8. Furthermore, it is not disputed and the complainant has himself admitted that he is running the business of rice sheller for the purpose of making huge profit having sanctioned load of 99.54 KW. Moreover, the ld.counsel for the Opposite Parties has taken the specific objection in the written statement that the complainant was using his electric connection to run a Rice Sheller which was being used “to earn profit” and complainant availed services of the appellants for “commercial purposes” and thus did not fall within the definition of “consumer” as provided under the Consumer Protection Act.. The amendment in the Act was carried out in the year 2002 vide Act No.62 of 2002 and the definition of consumer was further clarified to define the hiring or availing of the services and the person, who hires or avails services for any commercial purpose was excluded with this amendment.
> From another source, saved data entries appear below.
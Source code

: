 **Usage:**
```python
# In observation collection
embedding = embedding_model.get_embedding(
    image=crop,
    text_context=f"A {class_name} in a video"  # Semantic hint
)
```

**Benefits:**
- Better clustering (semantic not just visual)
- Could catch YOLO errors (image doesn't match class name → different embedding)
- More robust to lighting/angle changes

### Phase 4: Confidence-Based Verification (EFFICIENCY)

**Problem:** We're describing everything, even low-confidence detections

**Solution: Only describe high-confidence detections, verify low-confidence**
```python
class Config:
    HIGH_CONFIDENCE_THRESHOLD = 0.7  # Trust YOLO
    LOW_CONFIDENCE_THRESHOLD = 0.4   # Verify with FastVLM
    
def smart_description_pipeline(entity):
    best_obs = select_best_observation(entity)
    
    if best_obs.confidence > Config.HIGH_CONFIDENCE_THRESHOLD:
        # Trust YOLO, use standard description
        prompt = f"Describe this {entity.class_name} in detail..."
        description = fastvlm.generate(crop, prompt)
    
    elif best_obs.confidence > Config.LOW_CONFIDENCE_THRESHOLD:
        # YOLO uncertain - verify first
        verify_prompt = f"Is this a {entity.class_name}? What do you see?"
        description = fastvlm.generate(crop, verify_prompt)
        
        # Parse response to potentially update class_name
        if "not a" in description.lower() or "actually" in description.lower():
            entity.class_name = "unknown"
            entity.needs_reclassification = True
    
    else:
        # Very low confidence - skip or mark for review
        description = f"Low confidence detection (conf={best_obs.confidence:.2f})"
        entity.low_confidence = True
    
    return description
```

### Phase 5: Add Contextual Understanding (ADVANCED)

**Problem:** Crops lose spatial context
The Hon’ble National Commission in case “Ishwar Singh Vs Dakshin Haryana Vidyut Prasaran Nigam Limited”, II (2011) CPJ-18 (NC), has held that ‘Atta Chakki’ even though installed in the house would be for commercial purpose as nowhere it has been pleaded that ‘Atta Chakki’ was being used for own use of the complainant or that the ‘Atta Chakki’ was meant for his livelihood.
9. Thus, from the above discussion, it emerges that goods purchased for earning more profit and the services hired or availed for earning profits will fall within the ambit of the exclusion clause added by the Amended Act. The only exception to the same is where the goods bought and the services availed are used by a person for himself and for the purpose of earning livelihood by means of self-employment. The Complainant has failed to prove that he is earning his livelihood by means of self employment. In this regard, Hon’ble State Commission, Punjab, Chandigarh has taken similar view in F.A. No.834 of 2006 decided on 12.8.2011 titled as P.S.E.B. Vs. M/s Sood Rice Mills.
10. In view of above discussion and applying the above proposition of law to the facts and circumstances of the present case, the complainant is running a Rice Mill and the electric connection in question is being used to run the Rice Mill and it is for earning profit and the complainant has availed the services for commercial purpose. As such, as per amended provisions of the Act, it is excluded from the term “consumer” and the complaint is not maintainable. Thus, the complainant does not fall within the definition of “consumer”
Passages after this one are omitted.